- **Dataset records**:
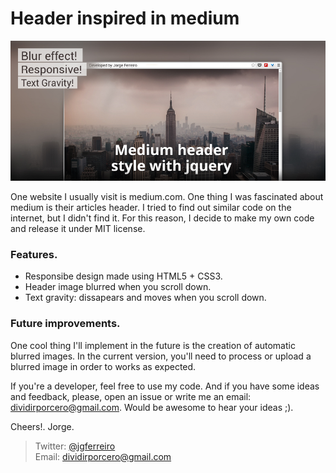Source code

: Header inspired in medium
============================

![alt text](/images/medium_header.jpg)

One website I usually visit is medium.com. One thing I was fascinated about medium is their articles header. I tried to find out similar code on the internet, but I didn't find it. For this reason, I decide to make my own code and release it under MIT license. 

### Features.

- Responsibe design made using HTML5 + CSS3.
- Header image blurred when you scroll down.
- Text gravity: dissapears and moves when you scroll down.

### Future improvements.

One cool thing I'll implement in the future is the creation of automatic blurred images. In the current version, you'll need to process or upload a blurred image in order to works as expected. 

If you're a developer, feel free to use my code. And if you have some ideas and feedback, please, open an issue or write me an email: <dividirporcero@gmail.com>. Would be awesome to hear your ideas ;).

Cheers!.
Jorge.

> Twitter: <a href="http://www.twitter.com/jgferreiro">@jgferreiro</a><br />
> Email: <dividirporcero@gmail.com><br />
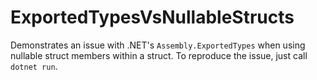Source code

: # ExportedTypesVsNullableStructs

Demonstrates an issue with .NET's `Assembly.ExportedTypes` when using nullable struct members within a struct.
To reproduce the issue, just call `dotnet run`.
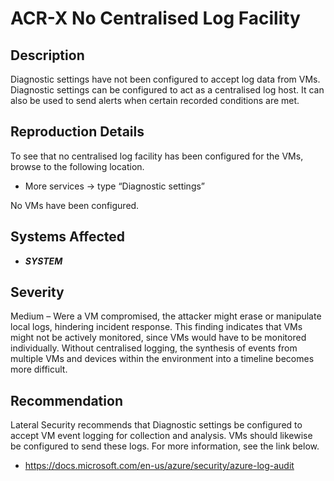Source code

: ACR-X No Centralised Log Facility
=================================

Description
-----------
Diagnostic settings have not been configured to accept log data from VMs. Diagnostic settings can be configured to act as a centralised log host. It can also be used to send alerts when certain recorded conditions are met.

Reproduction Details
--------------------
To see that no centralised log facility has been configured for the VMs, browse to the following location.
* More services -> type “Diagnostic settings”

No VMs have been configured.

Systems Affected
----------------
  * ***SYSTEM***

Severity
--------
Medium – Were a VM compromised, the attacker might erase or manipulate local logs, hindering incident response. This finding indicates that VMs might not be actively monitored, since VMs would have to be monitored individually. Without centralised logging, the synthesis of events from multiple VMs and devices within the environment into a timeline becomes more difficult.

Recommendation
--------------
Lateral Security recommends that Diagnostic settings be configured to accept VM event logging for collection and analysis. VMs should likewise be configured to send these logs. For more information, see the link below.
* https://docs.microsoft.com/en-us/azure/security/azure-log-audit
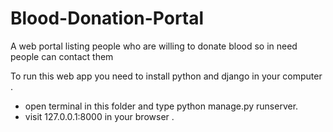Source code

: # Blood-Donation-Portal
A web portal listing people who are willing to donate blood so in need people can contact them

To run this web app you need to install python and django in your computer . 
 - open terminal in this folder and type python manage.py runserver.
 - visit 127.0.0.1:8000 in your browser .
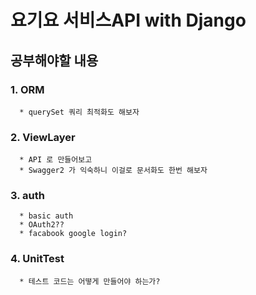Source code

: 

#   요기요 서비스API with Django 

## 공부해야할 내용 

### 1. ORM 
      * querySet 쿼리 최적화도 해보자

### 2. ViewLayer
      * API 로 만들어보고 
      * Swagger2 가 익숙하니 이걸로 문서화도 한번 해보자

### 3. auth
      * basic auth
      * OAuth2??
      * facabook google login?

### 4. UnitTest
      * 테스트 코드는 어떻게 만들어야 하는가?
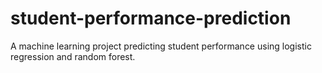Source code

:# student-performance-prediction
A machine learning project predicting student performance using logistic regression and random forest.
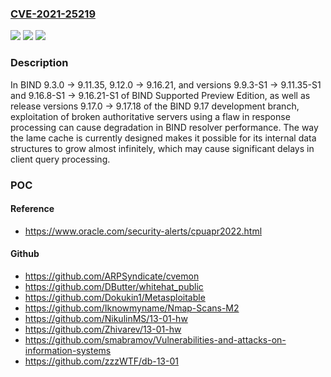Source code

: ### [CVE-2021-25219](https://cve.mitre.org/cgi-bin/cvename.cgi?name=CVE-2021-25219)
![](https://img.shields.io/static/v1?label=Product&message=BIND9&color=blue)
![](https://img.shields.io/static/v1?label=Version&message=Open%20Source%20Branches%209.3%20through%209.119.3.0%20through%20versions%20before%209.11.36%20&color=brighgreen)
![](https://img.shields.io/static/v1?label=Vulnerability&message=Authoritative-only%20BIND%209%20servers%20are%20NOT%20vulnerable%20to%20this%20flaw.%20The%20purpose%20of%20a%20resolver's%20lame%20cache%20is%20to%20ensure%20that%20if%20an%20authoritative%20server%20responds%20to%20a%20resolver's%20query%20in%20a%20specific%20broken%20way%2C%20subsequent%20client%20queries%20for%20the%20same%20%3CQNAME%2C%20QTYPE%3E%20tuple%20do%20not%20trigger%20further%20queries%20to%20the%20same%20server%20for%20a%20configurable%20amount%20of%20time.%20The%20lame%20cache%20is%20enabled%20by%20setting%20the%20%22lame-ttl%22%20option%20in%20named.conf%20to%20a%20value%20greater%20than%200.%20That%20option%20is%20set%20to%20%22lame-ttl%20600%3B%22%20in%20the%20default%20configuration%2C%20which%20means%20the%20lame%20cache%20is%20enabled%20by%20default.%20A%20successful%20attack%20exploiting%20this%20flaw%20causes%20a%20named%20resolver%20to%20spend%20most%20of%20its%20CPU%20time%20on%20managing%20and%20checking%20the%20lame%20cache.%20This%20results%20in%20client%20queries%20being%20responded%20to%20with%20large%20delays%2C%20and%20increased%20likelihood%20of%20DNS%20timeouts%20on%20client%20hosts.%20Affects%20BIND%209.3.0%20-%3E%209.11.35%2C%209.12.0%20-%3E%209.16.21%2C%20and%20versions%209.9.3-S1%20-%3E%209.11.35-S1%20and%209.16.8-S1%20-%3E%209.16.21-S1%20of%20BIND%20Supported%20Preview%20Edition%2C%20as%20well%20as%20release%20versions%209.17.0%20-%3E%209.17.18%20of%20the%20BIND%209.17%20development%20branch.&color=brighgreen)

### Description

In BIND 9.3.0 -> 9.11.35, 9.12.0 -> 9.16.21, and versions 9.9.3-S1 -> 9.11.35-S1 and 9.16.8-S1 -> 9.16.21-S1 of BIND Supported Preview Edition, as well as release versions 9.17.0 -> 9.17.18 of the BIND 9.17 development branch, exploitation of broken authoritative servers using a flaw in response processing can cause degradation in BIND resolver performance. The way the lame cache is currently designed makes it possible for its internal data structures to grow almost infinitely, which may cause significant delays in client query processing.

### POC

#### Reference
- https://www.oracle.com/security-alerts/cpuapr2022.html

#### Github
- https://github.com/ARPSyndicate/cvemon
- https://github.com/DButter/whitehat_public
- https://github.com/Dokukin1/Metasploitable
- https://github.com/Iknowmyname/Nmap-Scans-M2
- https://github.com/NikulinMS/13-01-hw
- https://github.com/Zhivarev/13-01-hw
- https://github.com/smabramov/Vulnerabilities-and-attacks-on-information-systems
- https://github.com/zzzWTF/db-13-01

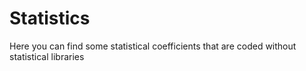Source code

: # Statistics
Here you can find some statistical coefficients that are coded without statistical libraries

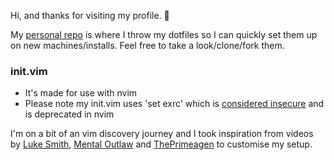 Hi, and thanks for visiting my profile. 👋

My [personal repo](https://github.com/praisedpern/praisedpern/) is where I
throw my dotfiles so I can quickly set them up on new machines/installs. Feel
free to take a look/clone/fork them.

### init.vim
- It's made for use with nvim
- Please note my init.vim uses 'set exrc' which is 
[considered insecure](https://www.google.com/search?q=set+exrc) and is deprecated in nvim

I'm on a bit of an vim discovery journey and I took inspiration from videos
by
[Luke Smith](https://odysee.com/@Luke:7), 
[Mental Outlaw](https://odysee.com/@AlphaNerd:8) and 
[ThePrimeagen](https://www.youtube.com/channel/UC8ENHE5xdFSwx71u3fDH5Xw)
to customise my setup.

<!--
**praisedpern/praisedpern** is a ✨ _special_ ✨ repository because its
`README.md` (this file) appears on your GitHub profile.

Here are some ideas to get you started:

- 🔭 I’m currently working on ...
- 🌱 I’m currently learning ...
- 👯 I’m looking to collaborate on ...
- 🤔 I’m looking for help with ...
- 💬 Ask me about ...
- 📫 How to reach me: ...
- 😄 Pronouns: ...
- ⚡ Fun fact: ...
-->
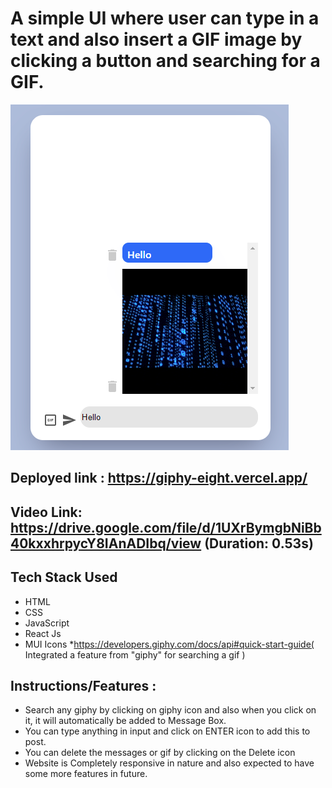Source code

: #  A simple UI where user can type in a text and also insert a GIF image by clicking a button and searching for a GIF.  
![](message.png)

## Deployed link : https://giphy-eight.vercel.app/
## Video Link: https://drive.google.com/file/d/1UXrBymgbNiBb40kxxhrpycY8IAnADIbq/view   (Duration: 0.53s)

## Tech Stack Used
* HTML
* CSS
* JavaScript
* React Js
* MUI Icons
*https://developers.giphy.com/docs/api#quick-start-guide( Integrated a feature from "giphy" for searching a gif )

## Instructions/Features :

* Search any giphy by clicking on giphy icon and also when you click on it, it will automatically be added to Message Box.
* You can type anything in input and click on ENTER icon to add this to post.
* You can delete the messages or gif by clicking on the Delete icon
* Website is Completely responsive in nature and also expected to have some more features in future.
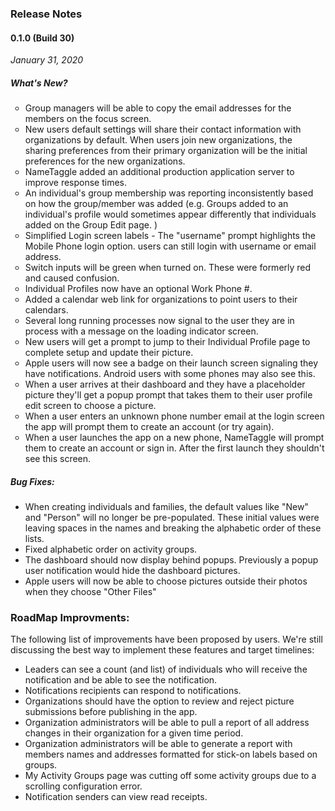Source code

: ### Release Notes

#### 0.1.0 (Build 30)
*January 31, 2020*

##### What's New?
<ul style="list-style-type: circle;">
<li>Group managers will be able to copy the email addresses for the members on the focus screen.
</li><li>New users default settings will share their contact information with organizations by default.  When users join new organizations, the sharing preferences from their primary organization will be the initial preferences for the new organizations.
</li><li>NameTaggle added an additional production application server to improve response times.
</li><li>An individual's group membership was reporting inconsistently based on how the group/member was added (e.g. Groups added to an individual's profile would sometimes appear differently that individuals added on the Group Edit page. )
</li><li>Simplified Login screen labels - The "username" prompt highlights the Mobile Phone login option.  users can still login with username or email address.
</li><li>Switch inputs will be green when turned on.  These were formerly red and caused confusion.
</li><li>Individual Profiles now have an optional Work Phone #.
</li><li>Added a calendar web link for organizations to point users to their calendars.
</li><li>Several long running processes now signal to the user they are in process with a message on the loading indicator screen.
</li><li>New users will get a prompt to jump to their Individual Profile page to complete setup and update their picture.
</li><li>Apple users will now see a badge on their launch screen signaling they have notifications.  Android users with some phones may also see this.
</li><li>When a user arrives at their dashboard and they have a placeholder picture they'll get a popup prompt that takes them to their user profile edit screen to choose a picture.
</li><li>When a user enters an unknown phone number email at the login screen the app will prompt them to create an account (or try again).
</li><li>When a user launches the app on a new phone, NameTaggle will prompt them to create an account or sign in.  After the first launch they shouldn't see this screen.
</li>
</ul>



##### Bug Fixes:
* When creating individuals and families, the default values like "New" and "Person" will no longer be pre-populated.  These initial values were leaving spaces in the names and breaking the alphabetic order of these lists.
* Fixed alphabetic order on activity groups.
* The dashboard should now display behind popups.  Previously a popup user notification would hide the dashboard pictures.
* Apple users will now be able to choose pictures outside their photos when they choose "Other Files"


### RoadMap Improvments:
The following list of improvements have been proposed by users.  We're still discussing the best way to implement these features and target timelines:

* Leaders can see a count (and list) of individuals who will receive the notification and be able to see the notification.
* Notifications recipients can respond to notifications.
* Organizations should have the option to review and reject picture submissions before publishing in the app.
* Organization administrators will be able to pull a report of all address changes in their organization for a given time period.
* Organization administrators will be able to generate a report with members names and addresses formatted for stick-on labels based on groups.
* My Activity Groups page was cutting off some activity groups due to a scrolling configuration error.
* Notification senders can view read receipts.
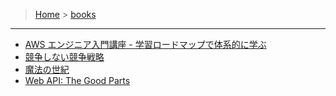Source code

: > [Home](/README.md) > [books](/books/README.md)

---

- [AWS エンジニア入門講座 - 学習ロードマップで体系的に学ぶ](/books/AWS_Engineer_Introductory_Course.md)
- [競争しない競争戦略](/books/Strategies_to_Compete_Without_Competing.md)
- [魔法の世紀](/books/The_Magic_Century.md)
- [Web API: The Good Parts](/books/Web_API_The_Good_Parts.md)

- **Work instructions**:
Each line of the material that holds the string "accept" counts once; give the total alone.

- **Response box**:
2